I’m not convinced, though, that what might politely be described as “robust” debate on the blog generates light as well as heat. The internet has always licensed people to be far ruder than they would be in a face-to-face encounter. In 1990, US attorney Mike Godwin formulated Godwin’s Law: “As an online discussion grows longer, the probability of a comparison involving Nazis or Hitler approaches one.” Similarly, as an arts blog discussion grows longer, the probability of the writer being branded “smug”, “pointless”, “arrogant” or “London-obsessed” approaches one. . . .
This is just one front in a wide-ranging battle between the blogosphere and so-called old media. In an ideal world, there should be room for both print critics and online ones, with plenty of overlap between them. Good writing is good writing, wherever it appears.
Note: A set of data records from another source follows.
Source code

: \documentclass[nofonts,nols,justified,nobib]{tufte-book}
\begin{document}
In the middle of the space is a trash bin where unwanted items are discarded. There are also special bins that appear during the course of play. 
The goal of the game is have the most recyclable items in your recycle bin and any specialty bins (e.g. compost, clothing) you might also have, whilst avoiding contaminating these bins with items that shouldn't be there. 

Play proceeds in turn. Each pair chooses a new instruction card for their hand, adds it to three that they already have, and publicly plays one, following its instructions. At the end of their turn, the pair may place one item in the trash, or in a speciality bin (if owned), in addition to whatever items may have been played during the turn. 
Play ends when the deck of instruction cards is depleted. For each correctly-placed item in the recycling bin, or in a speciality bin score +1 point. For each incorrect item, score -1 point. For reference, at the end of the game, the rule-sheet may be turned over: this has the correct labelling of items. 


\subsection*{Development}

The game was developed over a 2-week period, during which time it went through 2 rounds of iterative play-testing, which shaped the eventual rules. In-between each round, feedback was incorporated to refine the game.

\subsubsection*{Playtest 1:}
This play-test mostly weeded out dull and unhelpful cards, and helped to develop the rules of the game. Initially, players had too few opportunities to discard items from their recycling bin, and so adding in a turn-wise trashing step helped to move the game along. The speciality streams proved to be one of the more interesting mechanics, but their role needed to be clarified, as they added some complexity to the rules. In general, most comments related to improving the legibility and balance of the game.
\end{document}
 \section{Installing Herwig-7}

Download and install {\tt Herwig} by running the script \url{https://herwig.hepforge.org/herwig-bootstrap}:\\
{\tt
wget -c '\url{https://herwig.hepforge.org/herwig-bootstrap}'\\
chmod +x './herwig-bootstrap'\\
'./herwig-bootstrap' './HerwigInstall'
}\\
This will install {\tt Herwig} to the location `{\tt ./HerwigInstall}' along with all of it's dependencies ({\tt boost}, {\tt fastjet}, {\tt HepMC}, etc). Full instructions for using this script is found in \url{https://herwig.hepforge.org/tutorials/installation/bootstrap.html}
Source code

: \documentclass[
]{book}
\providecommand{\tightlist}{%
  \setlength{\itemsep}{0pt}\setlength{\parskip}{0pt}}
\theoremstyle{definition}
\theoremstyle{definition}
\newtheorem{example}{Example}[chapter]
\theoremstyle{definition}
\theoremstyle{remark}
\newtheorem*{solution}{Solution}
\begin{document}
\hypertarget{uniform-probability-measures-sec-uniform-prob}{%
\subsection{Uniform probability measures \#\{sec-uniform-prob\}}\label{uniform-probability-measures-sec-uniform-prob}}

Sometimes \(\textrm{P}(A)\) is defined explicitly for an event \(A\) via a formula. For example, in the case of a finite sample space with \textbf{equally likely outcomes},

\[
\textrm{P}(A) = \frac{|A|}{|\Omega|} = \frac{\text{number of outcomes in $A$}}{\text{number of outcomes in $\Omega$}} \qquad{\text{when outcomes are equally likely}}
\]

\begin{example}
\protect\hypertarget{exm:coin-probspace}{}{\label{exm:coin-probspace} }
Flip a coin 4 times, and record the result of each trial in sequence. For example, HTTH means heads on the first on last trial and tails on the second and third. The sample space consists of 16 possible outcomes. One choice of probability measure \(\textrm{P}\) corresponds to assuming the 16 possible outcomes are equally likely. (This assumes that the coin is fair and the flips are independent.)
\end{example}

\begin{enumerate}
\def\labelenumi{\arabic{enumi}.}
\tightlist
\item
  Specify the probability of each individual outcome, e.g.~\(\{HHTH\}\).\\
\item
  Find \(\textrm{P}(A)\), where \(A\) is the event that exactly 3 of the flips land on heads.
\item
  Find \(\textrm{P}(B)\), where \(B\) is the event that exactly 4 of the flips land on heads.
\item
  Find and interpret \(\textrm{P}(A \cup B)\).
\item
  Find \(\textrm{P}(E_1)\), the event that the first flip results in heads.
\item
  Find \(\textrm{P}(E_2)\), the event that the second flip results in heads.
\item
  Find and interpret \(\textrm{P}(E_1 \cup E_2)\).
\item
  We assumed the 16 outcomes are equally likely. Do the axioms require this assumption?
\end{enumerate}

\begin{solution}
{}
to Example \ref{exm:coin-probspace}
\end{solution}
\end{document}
But the campaign is in its early days and there are several years’ worth of grievances to thrash out before a peace treaty can be agreed.
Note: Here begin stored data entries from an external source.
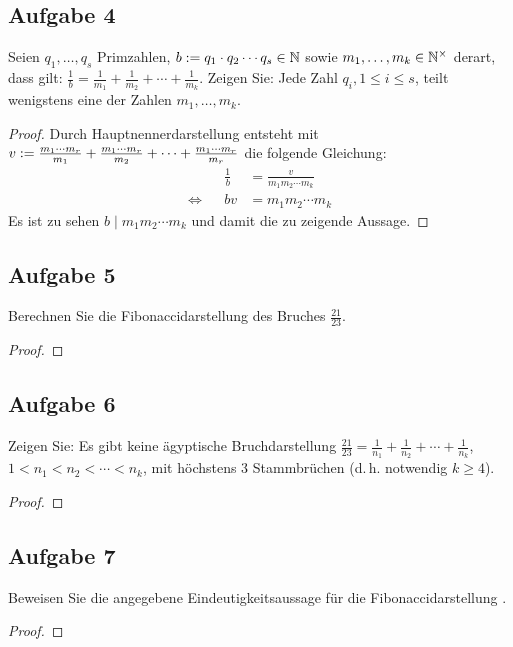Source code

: \subsection{Aufgabe 4}
Seien $q_1,\dotsc,q_s$ Primzahlen, $b :={} q_1 \cdot q_2 \dotsm q_s \in \mathbb{N}{}$
sowie $m_1,\dotsc,m_k \in \mathbb{N}^\times{}$ derart, dass gilt:
$\frac{1}{b} = \frac{1}{m_1} + \frac{1}{m_2} + \dotsb + \frac{1}{m_k}$.
Zeigen Sie: Jede Zahl $q_i, 1 \leq i \leq s$, teilt wenigstens eine der Zahlen $m_1,\dotsc,m_k$.
\begin{proof}
  Durch Hauptnennerdarstellung entsteht mit $v := \frac{m_1 \dotsm m_r}{m_1} +
    \frac{m_1 \dotsm m_r}{m_2} + \dotsb + \frac{m_1 \dotsm m_r}{m_r}$
  die folgende Gleichung:
  \begin{equation*}
    \begin{aligned}
           &  & \frac{1}{b} & = \frac{v}{m_1m_2 \dotsm m_k} \\
      \iff &  & bv          & = m_1m_2 \dotsm m_k
    \end{aligned}
  \end{equation*}
  Es ist zu sehen $b \mid m_1m_2 \dotsm m_k$ und damit die zu zeigende Aussage.
\end{proof}

\subsection{Aufgabe 5}
Berechnen Sie die Fibonaccidarstellung des Bruches $\frac{21}{23}$.
\begin{proof}
\end{proof}

\subsection{Aufgabe 6}
Zeigen Sie: Es gibt keine ägyptische Bruchdarstellung
$\frac{21}{23} = \frac{1}{n_1} + \frac{1}{n_2} + \dotsb + \frac{1}{n_k}$,
$1 < n_1 < n_2 < \dotsb < n_k$, mit höchstens 3 Stammbrüchen
(d.\,h. notwendig $k \geq 4$).
\begin{proof}
\end{proof}

\subsection{Aufgabe 7}
Beweisen Sie die angegebene Eindeutigkeitsaussage für die Fibonaccidarstellung
\parencite[53]{book:zahlentheorie}.
\begin{proof}
\end{proof}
Many of the people who post on blogs appear to be annoyed not by what the writers say so much as the fact that they’re in a position to say it. You can spot this type because they write things like: “You’ve only written this to provoke a reaction.” Or: “Why did you even write this? What a waste of time.” As if writing to complain about a waste of time were not, in fact, a bigger waste of time. . . .
You’ll find something similar on the websites of Entertainment Weekly, the Village Voice and anywhere else critics invite feedback – only to wonder why they bothered. I hope this resentment will fade, because although a firestorm of invective can be very amusing, it’s only when critics and readers meet halfway that enlightening debate can happen – and surely that’s the whole point of the exercise. Recently, I posted a blog entry about why I dislike Bruce Springsteen. Predictably, some Boss fans were not best pleased and the usual reasoned responses ensued (“Back to school”, “knobhead”, etc). But halfway down, a reader who knew more than I did about Springsteen’s strengths and failings weighed in with a series of nuanced posts that broadened and enriched the discussion in a way I couldn’t have predicted. I’m also fortunate with the contributors to my Readers Recommend blog, where differences of opinion are met with good humour and nobody has ever been compared to Hitler.
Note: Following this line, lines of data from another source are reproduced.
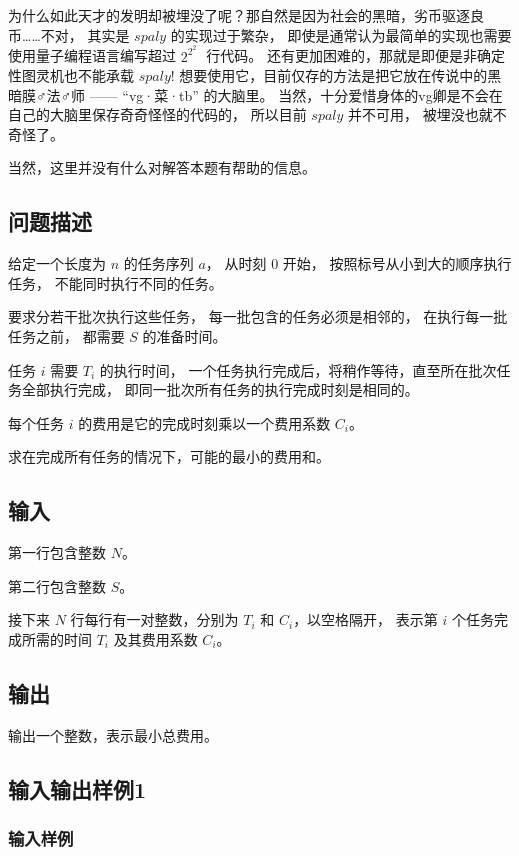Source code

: \documentclass[UTF8]{ctexart}
\begin{document}
为什么如此天才的发明却被埋没了呢？那自然是因为社会的黑暗，劣币驱逐良币……不对， 其实是 $spaly$ 的实现过于繁杂， 即使是通常认为最简单的实现也需要使用量子编程语言编写超过 $2^{2^{2^{\cdots}}}$ 行代码。 还有更加困难的，那就是即便是非确定性图灵机也不能承载 $spaly$! 想要使用它，目前仅存的方法是把它放在传说中的黑暗膜♂法♂师 —— “vg·菜·tb” 的大脑里。 当然，十分爱惜身体的vg卿是不会在自己的大脑里保存奇奇怪怪的代码的， 所以目前 $spaly$ 并不可用， 被埋没也就不奇怪了。

当然，这里并没有什么对解答本题有帮助的信息。

\subsection{问题描述}

给定一个长度为 $n$ 的任务序列 $a$， 从时刻 $0$ 开始， 按照标号从小到大的顺序执行任务， 不能同时执行不同的任务。

要求分若干批次执行这些任务， 每一批包含的任务必须是相邻的， 在执行每一批任务之前， 都需要 $S$ 的准备时间。

任务 $i$ 需要 $T_i$ 的执行时间， 一个任务执行完成后，将稍作等待，直至所在批次任务全部执行完成， 即同一批次所有任务的执行完成时刻是相同的。

每个任务 $i$ 的费用是它的完成时刻乘以一个费用系数 $C_i$。

求在完成所有任务的情况下，可能的最小的费用和。

\subsection{输入} 

第一行包含整数 $N$。

第二行包含整数 $S$。

接下来 $N$ 行每行有一对整数，分别为 $T_i$ 和 $C_i$，以空格隔开， 表示第 $i$ 个任务完成所需的时间 $T_i$ 及其费用系数 $C_i$。

\subsection{输出}

输出一个整数，表示最小总费用。

\subsection{输入输出样例1}

\subsubsection{输入样例}
\end{document}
These are relatively early days. With time and luck, the good will out and the bad will lose the chips from their shoulders; or, failing that, find something better to do with those slow periods at work. Until then, at least, every critic knows that it is always better to be read than ignored. No amount of abuse at the foot of a blog is quite as disheartening as the dread phrase: “Comments (0)”.